The start of this thread is SELL ME ON MARRIAGE. A specific question was asked:
Why is this mentality destructive?
Don't seek to deflect because there is nothing to deflect. Your deflection means something new that you brought within yourself; you should examine why. Naturally, we can source it back to your previous marriage souring you on the concept, which is by no means is intended to reduce you as a person nor the turmoil of separation. Wounds are the reason I cannot begrudge MGTOW too harshly, so don't get me wrong -- I'm not trying to foist shame, but at the same time I can't not tell you it's a bad idea at its core
if you're going to ask.
Do you derive your self worth from a woman marrying you?
That's not the real question, is it? Because either way, my answer means nothing to your criteria of self-worth. The truth is everything you do informs you of your self-worth, and systemically larger deviations will mean greater orders of magnitude. But the real question is: What the fuck does he fucking mean I'm wrestling with self-worth? And that's kinda the point: like life, no one can tell you how good your marriage can be, how greatly in can benefit you, and how much you could really use it, thrown correctly, in your life.
The reason you refuse to see any other perspective is because those answers MUST come from you, and the only way you CAN know is by undertaking the task.
But you fear that you are not equal to the task. Or, you fear that you can do everything right, be the perfect husband, and it will still go wrong in the end. Or you got burned a time or two before and now you can't trust anyone to be loyal, and thereby you can't trust your sense of fairplay to be strong enough if they're not fair to you first. All natural fears, and 100% valid ones.
But if we extend such fear into other arenas of life, or life itself: we can also say it's true you will die. Absolutely. Any moment your life can be snatched away, or your livelihood, health, ability to walk, to love someone -- you can be crippled by literally anything. With nary a logical reason to blame for it. But still you go out and live life, right? You already know it takes guts and incentive; you may even take that courage for granted but you already know it takes strength and resolve to net your achievements. You're not staging a one-man movement to keep death at bay no matter what, you're not proclaiming: "I've decided to hide from life!"

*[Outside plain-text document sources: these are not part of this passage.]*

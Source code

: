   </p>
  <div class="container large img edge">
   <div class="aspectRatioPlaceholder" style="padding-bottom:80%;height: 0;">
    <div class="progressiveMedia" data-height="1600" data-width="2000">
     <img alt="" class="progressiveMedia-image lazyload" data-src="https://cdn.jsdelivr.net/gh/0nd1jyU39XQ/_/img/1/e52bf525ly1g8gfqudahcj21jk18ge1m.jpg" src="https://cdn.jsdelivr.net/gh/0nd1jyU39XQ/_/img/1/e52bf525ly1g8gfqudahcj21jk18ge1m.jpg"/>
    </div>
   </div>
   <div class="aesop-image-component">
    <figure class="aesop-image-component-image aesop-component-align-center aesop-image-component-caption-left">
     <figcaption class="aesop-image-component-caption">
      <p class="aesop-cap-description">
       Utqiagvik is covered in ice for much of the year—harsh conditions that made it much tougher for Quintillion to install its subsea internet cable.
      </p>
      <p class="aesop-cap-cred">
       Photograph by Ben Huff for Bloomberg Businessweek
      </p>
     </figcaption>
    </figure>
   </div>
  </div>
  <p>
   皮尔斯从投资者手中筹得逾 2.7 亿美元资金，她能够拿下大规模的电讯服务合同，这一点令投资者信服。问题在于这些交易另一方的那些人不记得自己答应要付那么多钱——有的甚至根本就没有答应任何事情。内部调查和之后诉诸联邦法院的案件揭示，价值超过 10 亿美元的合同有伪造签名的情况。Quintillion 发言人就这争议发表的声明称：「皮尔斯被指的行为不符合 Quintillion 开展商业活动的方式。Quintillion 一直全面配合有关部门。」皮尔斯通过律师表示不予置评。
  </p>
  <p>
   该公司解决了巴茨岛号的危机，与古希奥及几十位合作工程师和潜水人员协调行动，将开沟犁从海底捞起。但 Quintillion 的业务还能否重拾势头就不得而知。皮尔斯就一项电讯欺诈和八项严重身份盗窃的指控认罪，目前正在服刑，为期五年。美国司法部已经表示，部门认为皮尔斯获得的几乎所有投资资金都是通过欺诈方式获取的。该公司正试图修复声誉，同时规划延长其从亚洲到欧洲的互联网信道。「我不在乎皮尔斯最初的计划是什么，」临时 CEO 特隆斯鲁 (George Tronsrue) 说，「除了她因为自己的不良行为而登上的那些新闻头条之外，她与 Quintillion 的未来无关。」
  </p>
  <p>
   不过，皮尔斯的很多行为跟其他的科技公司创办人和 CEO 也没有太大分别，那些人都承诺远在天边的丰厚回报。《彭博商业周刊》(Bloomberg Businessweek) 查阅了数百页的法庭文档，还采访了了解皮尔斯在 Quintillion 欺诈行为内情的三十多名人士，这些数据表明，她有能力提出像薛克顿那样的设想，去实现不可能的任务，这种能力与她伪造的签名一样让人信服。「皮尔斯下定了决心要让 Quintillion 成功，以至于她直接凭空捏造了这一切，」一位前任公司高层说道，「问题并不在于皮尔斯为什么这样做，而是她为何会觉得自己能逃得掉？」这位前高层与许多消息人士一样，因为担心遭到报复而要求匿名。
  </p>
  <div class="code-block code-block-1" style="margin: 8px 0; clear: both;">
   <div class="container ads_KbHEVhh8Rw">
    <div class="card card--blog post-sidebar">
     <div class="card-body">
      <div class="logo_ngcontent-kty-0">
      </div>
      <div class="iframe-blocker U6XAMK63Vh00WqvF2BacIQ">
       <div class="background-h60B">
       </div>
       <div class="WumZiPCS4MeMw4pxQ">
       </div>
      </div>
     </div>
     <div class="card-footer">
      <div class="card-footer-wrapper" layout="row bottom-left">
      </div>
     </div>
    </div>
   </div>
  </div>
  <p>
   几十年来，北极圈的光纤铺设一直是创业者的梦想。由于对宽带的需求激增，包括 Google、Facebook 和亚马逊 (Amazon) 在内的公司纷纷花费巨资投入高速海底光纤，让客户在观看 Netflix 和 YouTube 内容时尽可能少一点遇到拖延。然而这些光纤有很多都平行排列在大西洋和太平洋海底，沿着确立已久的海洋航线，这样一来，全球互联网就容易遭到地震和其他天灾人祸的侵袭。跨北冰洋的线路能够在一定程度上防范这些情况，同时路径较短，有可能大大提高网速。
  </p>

It takes faith, will, and determination -- and in the doing you are granted these abilities and the commensurate pride that follows a job well done.
You can't ask someone else to define your drives and incentives for you. You can't look to others to discover the things you hold dear and value. I know that. You know what. Yet here we are. Thanks for reading.
I am asking a question and need collective opinion. Based on your analogy, you have established that the vine is the marriage and I equate the soil to the cultural expectation as well as how marriage laws work.
I don't know if you're a troll or simply dense, you chrome-plated dip stick, but you're asking all the wrong questions, which means you're currying answers that you've pre-designed to refuse. The real question isn't what's good about marriage? The real question is what's wrong with marriage? So far you've said it's being raped by divorce, but I'm curious if there's anything else you find troubling about marriage. It sounds like you hate going along with conventions you don't ascribe to, which is perfectly valid. Anything else?
I don't see why you can't use all your knowledge in finetuning your selection process, and reap the benefits of marriage on your terms.
I can't see what you gain by not trying.